No, he said I should be kind to you.”


Kind
to me?” Sol shoved his hat
back. “What’s that supposed to mean?”

“I’m not sure exactly, except he seems to
have rethought his position about you. If he hated you, he wouldn’t have sent
his regards.”

“Hunh. Does seem like an odd thing to say
if you hate someone.”

“Ergo, he doesn’t hate you.”

“Ergo?”
Both eyebrows shot up.

“It means—”

“I know what it means. I just can’t
believe you actually said it.”

Georgia
stuck her tongue out at him. “The point is he doesn’t hate you.”

“If you say so.” He smiled as though
pleased. “I guess that wouldn’t be so bad if your daddy didn’t hate me.”

“Play your cards right, big boy, and he
might even come to like you.”

Sol grinned. “Now wouldn’t that be
something?”

Their break from chores over, Eden came and hugged her mama good-bye as Levi started rounding up the kids and loading
them in the pickup bed. Georgia’s backside protested the idea of getting back
in the saddle, and the rest of her wanted to linger in the shade of the trees.
While Sol said good-bye to Eden, Georgia found a spot on the bank where she
could kick off her boots, roll up her pant legs, and dangle her feet in the
cool water. Now this, she decided, felt like her own little corner of paradise.
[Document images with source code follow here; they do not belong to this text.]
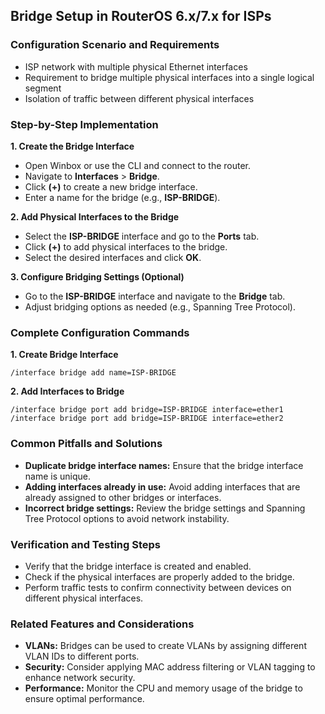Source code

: ## Bridge Setup in RouterOS 6.x/7.x for ISPs

### Configuration Scenario and Requirements

- ISP network with multiple physical Ethernet interfaces
- Requirement to bridge multiple physical interfaces into a single logical segment
- Isolation of traffic between different physical interfaces

### Step-by-Step Implementation

**1. Create the Bridge Interface**
- Open Winbox or use the CLI and connect to the router.
- Navigate to **Interfaces** > **Bridge**.
- Click **(+)** to create a new bridge interface.
- Enter a name for the bridge (e.g., **ISP-BRIDGE**).

**2. Add Physical Interfaces to the Bridge**
- Select the **ISP-BRIDGE** interface and go to the **Ports** tab.
- Click **(+)** to add physical interfaces to the bridge.
- Select the desired interfaces and click **OK**.

**3. Configure Bridging Settings (Optional)**
- Go to the **ISP-BRIDGE** interface and navigate to the **Bridge** tab.
- Adjust bridging options as needed (e.g., Spanning Tree Protocol).

### Complete Configuration Commands

**1. Create Bridge Interface**
```
/interface bridge add name=ISP-BRIDGE
```

**2. Add Interfaces to Bridge**
```
/interface bridge port add bridge=ISP-BRIDGE interface=ether1
/interface bridge port add bridge=ISP-BRIDGE interface=ether2
```

### Common Pitfalls and Solutions

- **Duplicate bridge interface names:** Ensure that the bridge interface name is unique.
- **Adding interfaces already in use:** Avoid adding interfaces that are already assigned to other bridges or interfaces.
- **Incorrect bridge settings:** Review the bridge settings and Spanning Tree Protocol options to avoid network instability.

### Verification and Testing Steps

- Verify that the bridge interface is created and enabled.
- Check if the physical interfaces are properly added to the bridge.
- Perform traffic tests to confirm connectivity between devices on different physical interfaces.

### Related Features and Considerations

- **VLANs:** Bridges can be used to create VLANs by assigning different VLAN IDs to different ports.
- **Security:** Consider applying MAC address filtering or VLAN tagging to enhance network security.
- **Performance:** Monitor the CPU and memory usage of the bridge to ensure optimal performance.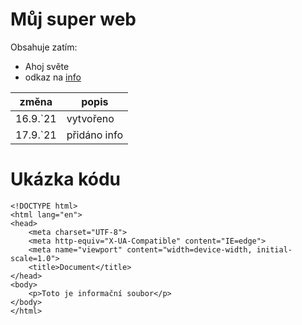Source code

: # Můj super web
Obsahuje zatím:
* Ahoj světe
* odkaz na [info](info.html)

| změna  | popis |
| ------------- | ------------- |
| 16.9.`21 | vytvořeno  |
| 17.9.`21  | přidáno info  |

# Ukázka kódu
```
<!DOCTYPE html>
<html lang="en">
<head>
    <meta charset="UTF-8">
    <meta http-equiv="X-UA-Compatible" content="IE=edge">
    <meta name="viewport" content="width=device-width, initial-scale=1.0">
    <title>Document</title>
</head>
<body>
    <p>Toto je informační soubor</p>
</body>
</html>
```
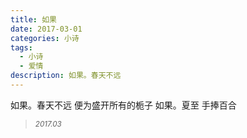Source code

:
 ```yaml
---
title: 如果
date: 2017-03-01
categories: 小诗
tags:
  - 小诗
  - 爱情
description: 如果。春天不远
---
```


如果。春天不远
便为盛开所有的栀子
如果。夏至
手捧百合

<blockquote>
<p><small><i>2017.03</i></small></p>
</blockquote>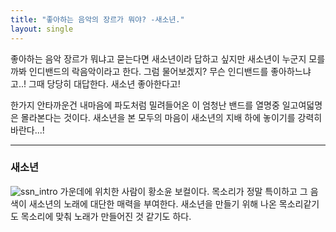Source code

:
 ```yaml
---
title: "좋아하는 음악의 장르가 뭐야? -새소년."
layout: single
---
```


좋아하는 음악 장르가 뭐냐고 묻는다면 새소년이라 답하고 싶지만 새소년이 누군지 모를까봐 인디밴드의 락음악이라고 한다.
그럼 물어보겠지? 무슨 인디밴드를 좋아하느냐고..! 그때 당당히 대답한다. 새소년 좋아한다고!

한가지 안타까운건 내마음에 파도처럼 밀려들어온 이 엄청난 밴드를 열명중 일고여덟명은 몰라본다는 것이다.
새소년을 본 모두의 마음이 새소년의 지배 하에 놓이기를 강력히 바란다...!

---
### 새소년
![ssn_intro](assets/images/ssn_intro.JPG)
가운데에 위치한 사람이 황소윤 보컬이다. 목소리가 정말 특이하고 그 음색이 새소년의 노래에 대단한 매력을 부여한다. 새소년을 만들기 위해 나온 목소리같기도 목소리에 맞춰 노래가 만들어진 것 같기도 하다.





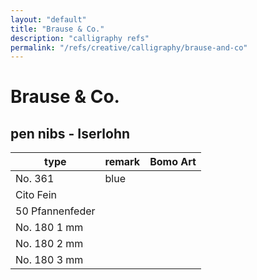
 ```yaml
---
layout: "default"
title: "Brause & Co."
description: "calligraphy refs"
permalink: "/refs/creative/calligraphy/brause-and-co"
---
```


# Brause & Co.

## pen nibs - Iserlohn

| type            | remark | Bomo Art |
| --------------- | ------ | --------:|
| No. 361         | blue   |          |
| Cito Fein       |        |          |
| 50 Pfannenfeder |        |          |
| No. 180 1 mm    |        |          |
| No. 180 2 mm    |        |          |
| No. 180 3 mm    |        |          |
“Good idea,” Sol said when he found her
there after the kids had ridden off into the sunset. He sat beside her, took
off his boots and socks, dropped his feet into the water, and released a long,
satisfied sigh.

Georgia
tugged the knot out of his neckerchief then leaned over and swished it around
in the water. After wringing it out, she wiped the dust and sweat from her
face, then held it out so he could do the same.

He gave her a deadpan look. “Like that’s
gonna be enough.” He unbuttoned his shirt and shrugged out of it. “Wanna skinny
dip?”

“Tempting”—she tapped her forefinger
against her lips as though considering—”but no.”

“Ah, c’mon. We haven’t skinny dipped in a
long time.” Sol stood up and popped the button on his jeans.

Georgia
jerked her head around to stare out over the water. “Yeah, I think we were
married back then. We’re not married now.” She heard the zipper go down on his
jeans then the rasp of denim being shoved down.

Sol clucked softly in her ear. “Braaaak,
bak-bak-bak.”

She swatted at him as if he were a
mosquito only to have him laugh. From the corner of her eye, she caught a flash
of bare skin followed by a loud splash and a spray of water as Sol hit the
pool.

He surfaced, shaking his wet hair from
his eyes, bobbed up and down a few times, then dove headfirst, all the parts of
his body rising to the surface in a moving arc that reminded her of the whale-watching
excursion she’d gone on when she and Daniel had taken the girls to Disney World
in Orlando. Of course, whales didn’t flash their pale butts before Georgia could look away.

She’d always envied the way he was
comfortable in his own skin no matter what he did, but there were times—like
now—that his actions made her uncomfortable.